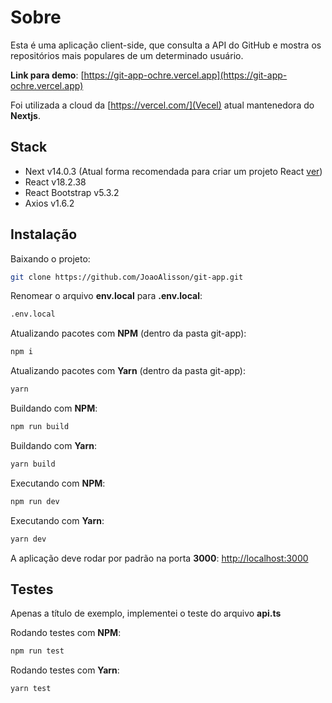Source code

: # Sobre
Esta é uma aplicação client-side, que consulta a API do GitHub e mostra os repositórios mais populares de um determinado usuário.

**Link para demo**: [https://git-app-ochre.vercel.app](https://git-app-ochre.vercel.app)

Foi utilizada a cloud da [https://vercel.com/](Vecel) atual mantenedora do **Nextjs**.

## Stack

- Next v14.0.3 (Atual forma recomendada para criar um projeto React [ver](https://react.dev/learn/start-a-new-react-project))
- React v18.2.38
- React Bootstrap v5.3.2
- Axios v1.6.2

## Instalação

Baixando o projeto:
```bash
git clone https://github.com/JoaoAlisson/git-app.git
```

Renomear o arquivo **env.local** para **.env.local**:
```bash
.env.local
```

Atualizando pacotes com **NPM** (dentro da pasta git-app):
```bash
npm i
```

Atualizando pacotes com **Yarn** (dentro da pasta git-app):
```bash
yarn
```

Buildando com **NPM**:
```bash
npm run build
```

Buildando com **Yarn**:
```bash
yarn build
```

Executando com **NPM**:
```bash
npm run dev
```

Executando com **Yarn**:
```bash
yarn dev
```

A aplicação deve rodar por padrão na porta **3000**:
[http://localhost:3000](http://localhost:3000)


## Testes
Apenas a título de exemplo, implementei o teste do arquivo **api.ts**

Rodando testes com **NPM**:
```bash
npm run test
```

Rodando testes com **Yarn**:
```bash
yarn test
```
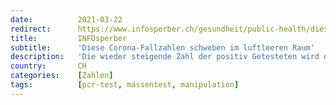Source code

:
 ```yaml
---
date:          2021-03-22
redirect:      https://www.infosperber.ch/gesundheit/public-health/diese-corona-fallzahlen-schweben-im-luftleeren-raum/
title:         INFOsperber
subtitle:      'Diese Corona-Fallzahlen schweben im luftleeren Raum'
description:   'Die wieder steigende Zahl der positiv Getesteten wird ohne Zusammenhang präsentiert. Am unsinnigsten sind die Tageszahlen.'
country:       CH
categories:    [Zahlen]
tags:          [pcr-test, massentest, manipulation]
---
```

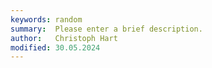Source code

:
 ```yaml
---
keywords: random
summary:  Please enter a brief description.
author:   Christoph Hart
modified: 30.05.2024
---
```

  
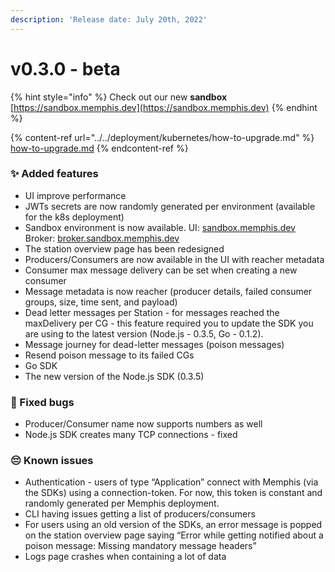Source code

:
 ```yaml
---
description: 'Release date: July 20th, 2022'
---
```


# v0.3.0 - beta

{% hint style="info" %}
Check out our new **sandbox** [https://sandbox.memphis.dev](https://sandbox.memphis.dev)
{% endhint %}

{% content-ref url="../../deployment/kubernetes/how-to-upgrade.md" %}
[how-to-upgrade.md](../../deployment/kubernetes/how-to-upgrade.md)
{% endcontent-ref %}

### ✨ Added features

* UI improve performance
* JWTs secrets are now randomly generated per environment (available for the k8s deployment)
* Sandbox environment is now available. UI: [sandbox.memphis.dev](http://sandbox.memphis.dev/) \
  Broker: [broker.sandbox.memphis.dev](http://broker.sandbox.memphis.dev/)
* The station overview page has been redesigned
* Producers/Consumers are now available in the UI with reacher metadata
* Consumer max message delivery can be set when creating a new consumer
* Message metadata is now reacher (producer details, failed consumer groups, size, time sent, and payload)
* Dead letter messages per Station - for messages reached the maxDelivery per CG - this feature required you to update the SDK you are using to the latest version (Node.js - 0.3.5, Go - 0.1.2).
* Message journey for dead-letter messages (poison messages)
* Resend poison message to its failed CGs
* Go SDK
* The new version of the Node.js SDK (0.3.5)

### 🐛 Fixed bugs

* Producer/Consumer name now supports numbers as well
* &#x20;Node.js SDK creates many TCP connections - fixed

### 😔 Known issues&#x20;

* Authentication - users of type “Application” connect with Memphis (via the SDKs) using a connection-token. For now, this token is constant and randomly generated per Memphis deployment.
* CLI having issues getting a list of producers/consumers
* For users using an old version of the SDKs, an error message is popped on the station overview page saying “Error while getting notified about a poison message: Missing mandatory message headers”
* Logs page crashes when containing a lot of data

▶ [Problem]
Where an entry holds an image, drop the image and copy the remaining text exactly.

▶ [Task answer]
Source code

: # Sobre
Esta é uma aplicação client-side, que consulta a API do GitHub e mostra os repositórios mais populares de um determinado usuário.

**Link para demo**: [https://git-app-ochre.vercel.app](https://git-app-ochre.vercel.app)

Foi utilizada a cloud da [https://vercel.com/](Vecel) atual mantenedora do **Nextjs**.

## Stack

- Next v14.0.3 (Atual forma recomendada para criar um projeto React [ver](https://react.dev/learn/start-a-new-react-project))
- React v18.2.38
- React Bootstrap v5.3.2
- Axios v1.6.2

## Instalação

Baixando o projeto:
```bash
git clone https://github.com/JoaoAlisson/git-app.git
```

Renomear o arquivo **env.local** para **.env.local**:
```bash
.env.local
```

Atualizando pacotes com **NPM** (dentro da pasta git-app):
```bash
npm i
```

Atualizando pacotes com **Yarn** (dentro da pasta git-app):
```bash
yarn
```

Buildando com **NPM**:
```bash
npm run build
```

Buildando com **Yarn**:
```bash
yarn build
```

Executando com **NPM**:
```bash
npm run dev
```

Executando com **Yarn**:
```bash
yarn dev
```

A aplicação deve rodar por padrão na porta **3000**:
[http://localhost:3000](http://localhost:3000)


## Testes
Apenas a título de exemplo, implementei o teste do arquivo **api.ts**

Rodando testes com **NPM**:
```bash
npm run test
```

Rodando testes com **Yarn**:
```bash
yarn test
```
Source code

:
 ```yaml
---
date:          2021-03-22
redirect:      https://www.infosperber.ch/gesundheit/public-health/diese-corona-fallzahlen-schweben-im-luftleeren-raum/
title:         INFOsperber
subtitle:      'Diese Corona-Fallzahlen schweben im luftleeren Raum'
description:   'Die wieder steigende Zahl der positiv Getesteten wird ohne Zusammenhang präsentiert. Am unsinnigsten sind die Tageszahlen.'
country:       CH
categories:    [Zahlen]
tags:          [pcr-test, massentest, manipulation]
---
```

Source code

:
 ```yaml
---
keywords: random
summary:  Please enter a brief description.
author:   Christoph Hart
modified: 30.05.2024
---
```

  
Source code

:
 ```yaml
---
description: 'Release date: July 20th, 2022'
---
```


# v0.3.0 - beta

{% hint style="info" %}
Check out our new **sandbox** [https://sandbox.memphis.dev](https://sandbox.memphis.dev)
{% endhint %}

{% content-ref url="../../deployment/kubernetes/how-to-upgrade.md" %}
[how-to-upgrade.md](../../deployment/kubernetes/how-to-upgrade.md)
{% endcontent-ref %}

### ✨ Added features

* UI improve performance
* JWTs secrets are now randomly generated per environment (available for the k8s deployment)
* Sandbox environment is now available. UI: [sandbox.memphis.dev](http://sandbox.memphis.dev/) \
  Broker: [broker.sandbox.memphis.dev](http://broker.sandbox.memphis.dev/)
* The station overview page has been redesigned
* Producers/Consumers are now available in the UI with reacher metadata
* Consumer max message delivery can be set when creating a new consumer
* Message metadata is now reacher (producer details, failed consumer groups, size, time sent, and payload)
* Dead letter messages per Station - for messages reached the maxDelivery per CG - this feature required you to update the SDK you are using to the latest version (Node.js - 0.3.5, Go - 0.1.2).
* Message journey for dead-letter messages (poison messages)
* Resend poison message to its failed CGs
* Go SDK
* The new version of the Node.js SDK (0.3.5)

### 🐛 Fixed bugs

* Producer/Consumer name now supports numbers as well
* &#x20;Node.js SDK creates many TCP connections - fixed

### 😔 Known issues&#x20;

* Authentication - users of type “Application” connect with Memphis (via the SDKs) using a connection-token. For now, this token is constant and randomly generated per Memphis deployment.
* CLI having issues getting a list of producers/consumers
* For users using an old version of the SDKs, an error message is popped on the station overview page saying “Error while getting notified about a poison message: Missing mandatory message headers”
* Logs page crashes when containing a lot of data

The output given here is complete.